X_media – Media data
X_control – Control data
aggregate_regions – Whether to aggregate across regions
aggregate_time – Whether to aggregate across time

Returns:

Dictionary with detailed contribution analysis

class deepcausalmmm.core.VisualizationManager(config: Dict[str, Any] | None = None)[source]

Visualization manager for creating consistent plots in DeepCausalMMM analysis.

Provides a unified interface for creating training progress, coefficient analysis, contribution plots, DAG visualizations, and other MMM-related charts. All plot parameters are driven by configuration for consistency.

Parameters:: config (Dict[str, Any], optional) – Configuration dictionary. If None, uses default configuration.

__init__(config: Dict[str, Any] | None = None)[source]

Initialize the visualization manager.

Parameters:: config – Configuration dictionary. If None, uses default config.

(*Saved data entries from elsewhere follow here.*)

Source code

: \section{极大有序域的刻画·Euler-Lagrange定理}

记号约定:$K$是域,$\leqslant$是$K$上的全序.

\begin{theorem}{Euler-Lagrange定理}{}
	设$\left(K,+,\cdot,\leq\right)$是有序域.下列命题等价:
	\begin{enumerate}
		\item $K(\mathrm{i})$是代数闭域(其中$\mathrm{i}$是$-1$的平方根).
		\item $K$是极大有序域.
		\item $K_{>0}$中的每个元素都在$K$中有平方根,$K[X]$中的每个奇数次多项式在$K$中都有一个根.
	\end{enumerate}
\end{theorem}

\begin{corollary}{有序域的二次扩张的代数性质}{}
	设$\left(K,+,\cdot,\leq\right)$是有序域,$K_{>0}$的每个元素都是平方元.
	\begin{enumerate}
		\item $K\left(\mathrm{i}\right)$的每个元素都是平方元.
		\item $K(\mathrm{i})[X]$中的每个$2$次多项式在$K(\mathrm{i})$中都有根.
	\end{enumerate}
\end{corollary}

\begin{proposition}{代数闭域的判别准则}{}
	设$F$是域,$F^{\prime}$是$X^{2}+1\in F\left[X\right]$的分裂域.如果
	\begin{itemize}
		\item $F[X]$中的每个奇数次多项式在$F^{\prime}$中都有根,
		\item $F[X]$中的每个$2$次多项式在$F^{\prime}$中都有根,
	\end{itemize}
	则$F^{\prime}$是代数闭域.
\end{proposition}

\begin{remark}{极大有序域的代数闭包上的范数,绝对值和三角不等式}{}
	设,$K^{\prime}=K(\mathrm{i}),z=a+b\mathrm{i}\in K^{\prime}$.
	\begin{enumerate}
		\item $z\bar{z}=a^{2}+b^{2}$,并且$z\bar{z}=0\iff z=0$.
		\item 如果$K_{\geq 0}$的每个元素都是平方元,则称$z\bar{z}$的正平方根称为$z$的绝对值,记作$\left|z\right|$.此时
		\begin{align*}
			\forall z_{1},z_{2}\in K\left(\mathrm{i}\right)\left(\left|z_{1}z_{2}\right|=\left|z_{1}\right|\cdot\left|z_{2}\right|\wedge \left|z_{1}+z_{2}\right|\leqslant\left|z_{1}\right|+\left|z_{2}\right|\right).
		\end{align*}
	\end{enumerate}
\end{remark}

create_training_progress_plot(train_losses: List[float], train_rmses: List[float], train_r2s: List[float], title: str = 'Training Progress') → Figure[source]

Create a training progress plot with loss, RMSE, and R².

Parameters:

train_losses – Training losses over epochs
train_rmses – Training RMSEs over epochs
train_r2s – Training R² scores over epochs
title – Plot title

Returns:

Plotly figure

create_actual_vs_predicted_plot(y_actual: ndarray, y_predicted: ndarray, title: str = 'Actual vs Predicted', weeks: List[int] | None = None) → Figure[source]

Create an actual vs predicted time series plot.

Parameters:

y_actual – Actual values
y_predicted – Predicted values
title – Plot title
weeks – Optional week indices for x-axis

Returns:

Plotly figure

create_scatter_plot(x: ndarray, y: ndarray, title: str = 'Scatter Plot', x_label: str = 'X', y_label: str = 'Y', color: str = 'blue') → Figure[source]

Create a scatter plot with perfect correlation line.

Parameters:

x – X values
y – Y values
title – Plot title
x_label – X-axis label
y_label – Y-axis label
color – Marker color

Returns:

Plotly figure

create_waterfall_chart(categories: List[str], values: List[float], title: str = 'Waterfall Chart') → Figure[source]

Create a proper waterfall chart using Plotly’s go.Waterfall.

Parameters:

categories – Category names
values – Values for each category
title – Chart title

Returns:

Plotly figure

create_contribution_stacked_bar(media_contributions: ndarray, control_contributions: ndarray, baseline: ndarray, media_names: List[str], control_names: List[str], weeks: List[int] | None = None, title: str = 'Contributions Over Time') → Figure[source]

Create a stacked bar chart of contributions over time.

Parameters:

media_contributions – Media contributions [n_weeks, n_media]
control_contributions – Control contributions [n_weeks, n_controls]
baseline – Baseline values [n_weeks]
media_names – Media channel names
control_names – Control variable names
weeks – Optional week indices
title – Chart title

Returns:

Plotly figure

create_dag_network_plot(adjacency_matrix: ndarray, node_names: List[str], title: str = 'DAG Network') → Figure[source]

Create a DAG network visualization.

Parameters:

adjacency_matrix – Adjacency matrix [n_nodes, n_nodes]
node_names – Node names
title – Plot title

Returns:

Plotly figure

create_dag_heatmap(adjacency_matrix: ndarray, node_names: List[str], title: str = 'DAG Adjacency Matrix') → Figure[source]

Create a DAG adjacency matrix heatmap.

Parameters:

adjacency_matrix – Adjacency matrix [n_nodes, n_nodes]
node_names – Node names
title – Plot title

Returns:

Plotly figure

save_plot(fig: Figure, filepath: str, include_plotlyjs: str = 'cdn') → bool[source]

Save a Plotly figure to HTML file.

Parameters:

fig – Plotly figure to save
filepath – Output file path
include_plotlyjs – How to include Plotly.js (‘cdn’, ‘inline’, etc.)

Returns:

True if successful, False otherwise

create_comprehensive_dashboard(results: Dict[str, Any], output_dir: str = 'dashboard_comprehensive') → List[Tuple[str, str]][source]

Create a comprehensive dashboard with multiple plots.

Parameters:

results – Training results dictionary
output_dir – Output directory for plots

Returns:

List of (plot_name, filepath) tuples for created plots

class deepcausalmmm.core.UnifiedDataPipeline(config: Dict[str, Any])[source]

Unified data processing pipeline for DeepCausalMMM models.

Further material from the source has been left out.